The answer must be the full listing, retyped exactly.

Provided records START

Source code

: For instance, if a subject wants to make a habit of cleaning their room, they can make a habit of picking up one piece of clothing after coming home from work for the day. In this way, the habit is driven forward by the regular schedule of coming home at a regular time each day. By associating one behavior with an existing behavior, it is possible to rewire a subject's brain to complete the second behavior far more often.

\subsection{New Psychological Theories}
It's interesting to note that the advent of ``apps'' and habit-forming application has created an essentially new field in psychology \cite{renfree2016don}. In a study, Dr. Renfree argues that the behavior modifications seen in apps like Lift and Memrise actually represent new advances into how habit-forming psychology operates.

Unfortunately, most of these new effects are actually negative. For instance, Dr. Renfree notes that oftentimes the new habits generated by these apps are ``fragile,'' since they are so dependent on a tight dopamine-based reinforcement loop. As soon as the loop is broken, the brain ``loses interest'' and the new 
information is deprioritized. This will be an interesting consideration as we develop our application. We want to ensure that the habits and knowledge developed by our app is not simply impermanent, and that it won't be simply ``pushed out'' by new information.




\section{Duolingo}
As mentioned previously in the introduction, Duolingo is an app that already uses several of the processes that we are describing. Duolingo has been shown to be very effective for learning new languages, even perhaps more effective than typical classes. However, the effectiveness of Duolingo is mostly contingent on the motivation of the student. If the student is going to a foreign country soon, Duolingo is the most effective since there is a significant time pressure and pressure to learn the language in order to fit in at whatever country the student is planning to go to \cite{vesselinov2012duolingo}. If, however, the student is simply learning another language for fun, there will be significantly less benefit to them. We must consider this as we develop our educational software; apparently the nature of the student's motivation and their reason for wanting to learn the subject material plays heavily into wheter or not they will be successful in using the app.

Provided records END

• [Reply to the exercise]
Source code

: For instance, if a subject wants to make a habit of cleaning their room, they can make a habit of picking up one piece of clothing after coming home from work for the day. In this way, the habit is driven forward by the regular schedule of coming home at a regular time each day. By associating one behavior with an existing behavior, it is possible to rewire a subject's brain to complete the second behavior far more often.

\subsection{New Psychological Theories}
It's interesting to note that the advent of ``apps'' and habit-forming application has created an essentially new field in psychology \cite{renfree2016don}. In a study, Dr. Renfree argues that the behavior modifications seen in apps like Lift and Memrise actually represent new advances into how habit-forming psychology operates.

Unfortunately, most of these new effects are actually negative. For instance, Dr. Renfree notes that oftentimes the new habits generated by these apps are ``fragile,'' since they are so dependent on a tight dopamine-based reinforcement loop. As soon as the loop is broken, the brain ``loses interest'' and the new 
information is deprioritized. This will be an interesting consideration as we develop our application. We want to ensure that the habits and knowledge developed by our app is not simply impermanent, and that it won't be simply ``pushed out'' by new information.




\section{Duolingo}
As mentioned previously in the introduction, Duolingo is an app that already uses several of the processes that we are describing. Duolingo has been shown to be very effective for learning new languages, even perhaps more effective than typical classes. However, the effectiveness of Duolingo is mostly contingent on the motivation of the student. If the student is going to a foreign country soon, Duolingo is the most effective since there is a significant time pressure and pressure to learn the language in order to fit in at whatever country the student is planning to go to \cite{vesselinov2012duolingo}. If, however, the student is simply learning another language for fun, there will be significantly less benefit to them. We must consider this as we develop our educational software; apparently the nature of the student's motivation and their reason for wanting to learn the subject material plays heavily into wheter or not they will be successful in using the app.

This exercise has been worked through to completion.